(2) 1. DUBOIS, Guillaume (1656-1723)
Birth. September 6, 1656, in rue des Sœurs no. 24, Brive la Gaillarde, Corrèze, diocese of Limoges, France. Second of the four children of Jean Dubois, a physician and apothecary, and Marie Joyet de Chaumont (1). The other siblings were Joseph, Jean and Jeanne. His last name is also listed as Du Bois.
Education. He received the clerical tonsure on November 28, 1669, from Bishop François de La Fayette of Limoges; then, he attended the school of the Fathers of the Christian Doctrine, Brive la Gaillarde, where he was a distinguished student (classics); he started studying at Collège Saint-Michel, Paris, in November 1672; he never again returned to Brive; obtained a doctorate in utroque iure, both canon and civil law.

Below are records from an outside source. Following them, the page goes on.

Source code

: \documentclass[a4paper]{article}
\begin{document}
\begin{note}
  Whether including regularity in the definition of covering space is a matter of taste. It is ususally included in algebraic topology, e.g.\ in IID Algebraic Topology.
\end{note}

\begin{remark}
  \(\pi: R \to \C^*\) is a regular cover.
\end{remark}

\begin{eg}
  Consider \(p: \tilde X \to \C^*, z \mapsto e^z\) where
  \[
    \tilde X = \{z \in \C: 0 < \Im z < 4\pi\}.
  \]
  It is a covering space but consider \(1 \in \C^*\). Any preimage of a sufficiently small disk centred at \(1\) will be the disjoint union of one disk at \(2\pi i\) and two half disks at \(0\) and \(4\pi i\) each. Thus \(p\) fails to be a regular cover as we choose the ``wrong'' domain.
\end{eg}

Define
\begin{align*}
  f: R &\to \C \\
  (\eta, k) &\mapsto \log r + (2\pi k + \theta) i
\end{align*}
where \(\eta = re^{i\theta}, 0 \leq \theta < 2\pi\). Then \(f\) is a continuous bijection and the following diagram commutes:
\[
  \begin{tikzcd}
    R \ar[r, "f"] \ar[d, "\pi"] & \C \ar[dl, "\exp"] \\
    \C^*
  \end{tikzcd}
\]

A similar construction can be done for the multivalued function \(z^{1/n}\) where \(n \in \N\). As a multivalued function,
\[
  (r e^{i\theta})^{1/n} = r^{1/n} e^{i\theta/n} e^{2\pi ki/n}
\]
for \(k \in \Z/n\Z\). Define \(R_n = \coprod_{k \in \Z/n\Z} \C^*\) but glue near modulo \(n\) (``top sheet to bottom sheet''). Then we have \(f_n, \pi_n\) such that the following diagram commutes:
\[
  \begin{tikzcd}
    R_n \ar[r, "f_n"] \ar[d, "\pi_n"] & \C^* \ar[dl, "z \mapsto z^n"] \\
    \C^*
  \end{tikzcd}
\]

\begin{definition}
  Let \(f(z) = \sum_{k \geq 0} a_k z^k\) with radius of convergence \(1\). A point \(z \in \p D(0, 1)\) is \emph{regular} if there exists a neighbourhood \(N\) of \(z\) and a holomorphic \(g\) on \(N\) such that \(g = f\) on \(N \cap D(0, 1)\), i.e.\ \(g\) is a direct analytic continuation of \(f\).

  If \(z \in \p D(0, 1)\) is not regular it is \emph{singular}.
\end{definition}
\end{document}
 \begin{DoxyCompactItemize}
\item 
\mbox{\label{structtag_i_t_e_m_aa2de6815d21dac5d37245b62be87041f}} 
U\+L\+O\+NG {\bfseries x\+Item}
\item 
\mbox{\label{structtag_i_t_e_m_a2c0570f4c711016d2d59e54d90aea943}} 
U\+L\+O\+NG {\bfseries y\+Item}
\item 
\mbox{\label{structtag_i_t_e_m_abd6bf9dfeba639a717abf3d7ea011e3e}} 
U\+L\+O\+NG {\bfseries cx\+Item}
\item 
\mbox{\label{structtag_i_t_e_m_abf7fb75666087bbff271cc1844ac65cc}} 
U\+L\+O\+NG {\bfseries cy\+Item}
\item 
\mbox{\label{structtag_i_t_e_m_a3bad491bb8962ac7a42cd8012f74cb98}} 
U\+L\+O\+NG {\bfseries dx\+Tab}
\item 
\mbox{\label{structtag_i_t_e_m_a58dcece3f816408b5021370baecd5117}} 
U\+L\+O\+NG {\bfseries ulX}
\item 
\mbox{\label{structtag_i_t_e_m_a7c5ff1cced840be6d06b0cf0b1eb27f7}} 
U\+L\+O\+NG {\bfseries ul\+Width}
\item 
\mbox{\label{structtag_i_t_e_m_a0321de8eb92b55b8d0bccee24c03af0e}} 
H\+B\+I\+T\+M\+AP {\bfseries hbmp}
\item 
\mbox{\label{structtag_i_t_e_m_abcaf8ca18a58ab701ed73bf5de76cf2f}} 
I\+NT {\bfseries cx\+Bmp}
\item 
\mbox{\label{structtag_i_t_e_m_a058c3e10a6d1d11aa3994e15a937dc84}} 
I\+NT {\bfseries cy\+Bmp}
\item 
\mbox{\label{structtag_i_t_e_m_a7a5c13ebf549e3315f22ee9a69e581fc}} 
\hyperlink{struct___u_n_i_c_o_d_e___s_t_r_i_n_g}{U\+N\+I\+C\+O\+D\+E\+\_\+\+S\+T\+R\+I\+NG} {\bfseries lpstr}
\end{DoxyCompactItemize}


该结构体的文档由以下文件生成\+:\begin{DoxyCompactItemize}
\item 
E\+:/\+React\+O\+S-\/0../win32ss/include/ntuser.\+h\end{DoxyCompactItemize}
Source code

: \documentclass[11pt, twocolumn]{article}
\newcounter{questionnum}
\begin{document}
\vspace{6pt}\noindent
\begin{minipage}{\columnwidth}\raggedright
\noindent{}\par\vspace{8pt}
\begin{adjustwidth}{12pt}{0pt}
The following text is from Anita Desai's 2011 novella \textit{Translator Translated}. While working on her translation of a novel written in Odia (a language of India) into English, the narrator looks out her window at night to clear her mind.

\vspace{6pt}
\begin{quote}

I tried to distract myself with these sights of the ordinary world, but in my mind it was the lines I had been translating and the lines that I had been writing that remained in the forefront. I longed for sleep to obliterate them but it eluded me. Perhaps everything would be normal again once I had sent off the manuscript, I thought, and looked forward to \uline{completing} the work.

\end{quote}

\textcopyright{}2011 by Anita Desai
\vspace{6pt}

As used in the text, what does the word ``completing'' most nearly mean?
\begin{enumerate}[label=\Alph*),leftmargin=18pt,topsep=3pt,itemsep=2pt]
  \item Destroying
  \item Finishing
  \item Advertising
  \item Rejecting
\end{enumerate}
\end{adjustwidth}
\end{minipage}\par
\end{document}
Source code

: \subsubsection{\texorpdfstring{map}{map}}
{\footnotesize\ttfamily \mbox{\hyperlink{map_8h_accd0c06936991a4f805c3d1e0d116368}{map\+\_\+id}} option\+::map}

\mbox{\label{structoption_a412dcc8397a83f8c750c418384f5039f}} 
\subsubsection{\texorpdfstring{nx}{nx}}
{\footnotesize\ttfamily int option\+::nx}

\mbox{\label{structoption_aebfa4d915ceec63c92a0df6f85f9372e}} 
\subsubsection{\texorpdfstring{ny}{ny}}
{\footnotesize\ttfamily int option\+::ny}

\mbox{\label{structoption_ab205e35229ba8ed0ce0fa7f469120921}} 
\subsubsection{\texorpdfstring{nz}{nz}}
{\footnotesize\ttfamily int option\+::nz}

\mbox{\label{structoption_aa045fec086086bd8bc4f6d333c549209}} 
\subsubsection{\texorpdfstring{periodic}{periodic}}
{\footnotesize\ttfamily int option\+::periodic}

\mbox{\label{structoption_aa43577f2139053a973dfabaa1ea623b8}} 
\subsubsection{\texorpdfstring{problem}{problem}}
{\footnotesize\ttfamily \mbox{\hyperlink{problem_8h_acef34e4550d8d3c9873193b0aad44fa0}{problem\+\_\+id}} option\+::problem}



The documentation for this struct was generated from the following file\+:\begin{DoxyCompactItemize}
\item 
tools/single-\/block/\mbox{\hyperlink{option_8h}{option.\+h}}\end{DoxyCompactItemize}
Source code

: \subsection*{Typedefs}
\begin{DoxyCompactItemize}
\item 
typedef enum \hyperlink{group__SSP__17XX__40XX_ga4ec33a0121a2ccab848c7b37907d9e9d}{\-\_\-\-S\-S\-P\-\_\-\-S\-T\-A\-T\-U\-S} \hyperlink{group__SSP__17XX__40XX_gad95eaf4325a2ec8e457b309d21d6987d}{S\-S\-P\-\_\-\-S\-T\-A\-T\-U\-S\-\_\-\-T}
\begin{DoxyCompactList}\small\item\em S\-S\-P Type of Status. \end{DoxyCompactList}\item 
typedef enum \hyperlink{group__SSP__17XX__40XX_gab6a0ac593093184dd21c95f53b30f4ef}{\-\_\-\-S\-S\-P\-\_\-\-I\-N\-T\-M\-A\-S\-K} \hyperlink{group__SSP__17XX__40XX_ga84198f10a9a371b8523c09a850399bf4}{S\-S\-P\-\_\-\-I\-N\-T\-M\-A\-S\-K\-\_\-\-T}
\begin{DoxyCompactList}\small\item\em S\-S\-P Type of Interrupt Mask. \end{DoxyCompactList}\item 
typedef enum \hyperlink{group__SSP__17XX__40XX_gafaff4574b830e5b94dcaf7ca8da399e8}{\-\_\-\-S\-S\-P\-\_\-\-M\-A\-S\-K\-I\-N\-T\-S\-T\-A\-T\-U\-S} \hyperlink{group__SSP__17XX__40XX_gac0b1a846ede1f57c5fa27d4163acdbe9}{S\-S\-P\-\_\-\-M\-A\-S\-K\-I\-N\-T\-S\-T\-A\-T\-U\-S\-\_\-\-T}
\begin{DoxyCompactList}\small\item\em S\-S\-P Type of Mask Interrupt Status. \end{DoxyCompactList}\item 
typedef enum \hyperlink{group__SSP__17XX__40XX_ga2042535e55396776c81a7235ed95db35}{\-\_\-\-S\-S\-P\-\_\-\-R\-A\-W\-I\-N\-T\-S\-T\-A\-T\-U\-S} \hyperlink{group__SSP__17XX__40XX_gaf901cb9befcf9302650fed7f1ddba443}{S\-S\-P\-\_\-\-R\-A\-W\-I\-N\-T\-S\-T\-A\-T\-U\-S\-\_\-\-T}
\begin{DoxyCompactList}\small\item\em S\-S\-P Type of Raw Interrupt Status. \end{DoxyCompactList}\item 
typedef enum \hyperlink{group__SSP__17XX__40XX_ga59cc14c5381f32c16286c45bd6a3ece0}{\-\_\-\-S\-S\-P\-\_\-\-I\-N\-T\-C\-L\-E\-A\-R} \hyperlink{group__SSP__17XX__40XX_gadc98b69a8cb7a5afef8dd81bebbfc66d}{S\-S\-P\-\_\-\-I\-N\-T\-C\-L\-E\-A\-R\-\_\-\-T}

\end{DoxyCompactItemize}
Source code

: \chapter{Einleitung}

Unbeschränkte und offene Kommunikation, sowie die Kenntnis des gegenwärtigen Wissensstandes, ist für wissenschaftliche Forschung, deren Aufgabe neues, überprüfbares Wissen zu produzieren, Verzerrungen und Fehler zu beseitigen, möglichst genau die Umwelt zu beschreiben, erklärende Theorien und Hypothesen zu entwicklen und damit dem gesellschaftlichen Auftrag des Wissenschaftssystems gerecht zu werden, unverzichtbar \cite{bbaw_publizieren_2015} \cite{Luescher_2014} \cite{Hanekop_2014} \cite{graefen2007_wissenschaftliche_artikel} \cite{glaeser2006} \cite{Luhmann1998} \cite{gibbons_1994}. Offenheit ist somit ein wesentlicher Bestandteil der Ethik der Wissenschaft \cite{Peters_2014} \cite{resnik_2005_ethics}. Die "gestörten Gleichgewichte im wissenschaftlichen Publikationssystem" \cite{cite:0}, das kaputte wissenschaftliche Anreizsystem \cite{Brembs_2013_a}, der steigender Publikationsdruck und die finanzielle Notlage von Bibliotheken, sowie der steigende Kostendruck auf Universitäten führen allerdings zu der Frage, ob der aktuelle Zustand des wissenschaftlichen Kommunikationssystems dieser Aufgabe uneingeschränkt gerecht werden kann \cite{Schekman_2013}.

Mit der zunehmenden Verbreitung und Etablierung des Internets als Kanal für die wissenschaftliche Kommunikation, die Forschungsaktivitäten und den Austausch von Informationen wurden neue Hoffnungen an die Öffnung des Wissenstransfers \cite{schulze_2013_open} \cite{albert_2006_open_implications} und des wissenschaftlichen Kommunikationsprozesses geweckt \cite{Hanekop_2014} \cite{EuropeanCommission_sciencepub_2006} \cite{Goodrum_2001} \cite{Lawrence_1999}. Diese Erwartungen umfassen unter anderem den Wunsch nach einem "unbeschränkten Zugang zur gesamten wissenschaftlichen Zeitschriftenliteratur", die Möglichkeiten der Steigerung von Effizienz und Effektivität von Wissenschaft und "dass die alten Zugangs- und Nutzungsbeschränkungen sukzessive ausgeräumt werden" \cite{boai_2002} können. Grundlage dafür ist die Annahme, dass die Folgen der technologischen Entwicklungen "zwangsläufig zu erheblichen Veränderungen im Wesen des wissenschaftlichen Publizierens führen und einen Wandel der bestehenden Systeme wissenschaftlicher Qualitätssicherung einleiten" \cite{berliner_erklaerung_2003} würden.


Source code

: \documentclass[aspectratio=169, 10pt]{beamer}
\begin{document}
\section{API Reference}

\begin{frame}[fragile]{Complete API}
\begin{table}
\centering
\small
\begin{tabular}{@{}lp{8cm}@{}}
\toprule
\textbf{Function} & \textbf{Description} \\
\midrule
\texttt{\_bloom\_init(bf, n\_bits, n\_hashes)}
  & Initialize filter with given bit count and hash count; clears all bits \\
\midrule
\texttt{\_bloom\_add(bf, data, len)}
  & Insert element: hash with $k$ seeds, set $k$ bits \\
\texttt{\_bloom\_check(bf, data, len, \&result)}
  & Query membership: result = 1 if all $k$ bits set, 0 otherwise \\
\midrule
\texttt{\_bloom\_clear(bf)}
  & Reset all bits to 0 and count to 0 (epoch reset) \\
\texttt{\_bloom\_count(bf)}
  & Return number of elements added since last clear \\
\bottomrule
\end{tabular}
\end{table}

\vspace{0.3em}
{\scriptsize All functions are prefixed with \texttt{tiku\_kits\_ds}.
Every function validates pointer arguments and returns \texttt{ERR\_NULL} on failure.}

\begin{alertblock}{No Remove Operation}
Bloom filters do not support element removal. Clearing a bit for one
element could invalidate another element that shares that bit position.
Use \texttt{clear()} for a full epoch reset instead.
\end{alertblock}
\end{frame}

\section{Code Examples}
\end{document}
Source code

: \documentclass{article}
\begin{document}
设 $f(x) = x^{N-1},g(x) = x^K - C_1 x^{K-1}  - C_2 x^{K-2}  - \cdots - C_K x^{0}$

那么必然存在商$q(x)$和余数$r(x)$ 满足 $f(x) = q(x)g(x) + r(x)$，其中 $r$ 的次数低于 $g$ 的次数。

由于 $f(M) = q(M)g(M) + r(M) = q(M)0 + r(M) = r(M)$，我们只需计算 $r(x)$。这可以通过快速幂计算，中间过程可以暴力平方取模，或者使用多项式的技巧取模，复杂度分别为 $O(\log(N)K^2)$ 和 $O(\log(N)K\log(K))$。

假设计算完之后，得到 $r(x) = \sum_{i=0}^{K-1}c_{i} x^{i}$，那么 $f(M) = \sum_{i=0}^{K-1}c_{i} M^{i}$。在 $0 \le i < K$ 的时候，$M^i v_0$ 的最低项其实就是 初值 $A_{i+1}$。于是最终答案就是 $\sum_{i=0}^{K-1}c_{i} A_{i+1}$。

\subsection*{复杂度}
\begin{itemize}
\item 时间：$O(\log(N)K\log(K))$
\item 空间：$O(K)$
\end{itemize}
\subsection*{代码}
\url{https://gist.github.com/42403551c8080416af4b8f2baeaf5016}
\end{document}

Early life. He did private tutoring for nine years to support himself. At the recommendation of M. Faure, director of Collège Saint-Michel, he became sub-preceptor of Philippe, duke of Chartres, nephew of King Louis XIV, on June 15, 1683; the preceptor was M. de Saint-Laurent; he was named full preceptor on September 30, 1687. In 1698, he was part of the extraordinary embassy to England to negotiate the succession to the Spanish throne; the embassy was headed by Camille de la Baume d'Holstun, count de Tallard; he returned to Paris from London the following May 29; in London he made valuable ties. Secretary to the duke of Chartres when he became duke of Orléans, in 1700; all advancements in his career were due to his friendship with the duke. Abbé Dubois accompanied the duke in his campaigns in Italy and Spain. When the duke of Orléans was removed from his military post by King Louis XIV on April 28, 1705, he returned, with his former preceptor to France. Abbé Dubois spent long periods of time away from Paris; in 1713, he spent the entire year in his abbey of Airvaux, in Potiers. King Louis XIV died on September 1, 1715. The duke of Orléans became the regent during the minority of King Louis XV. Abbé Dubois became state councilor on January 1, 1716. In that year, he secured an alliance between France and England against Spain; Holland joined the alliance in 1717; and Austria in 1718 (the Quadruple Alliance). At that time, Cardinal Giulio Alberoni was the prime minister of Spain. Named councilor for foreign affairs, March 26, 1717. Secretary of the Royal Cabinet, April 11, 1717. Minister and secretary of State for foreign affairs, September 24, 1718.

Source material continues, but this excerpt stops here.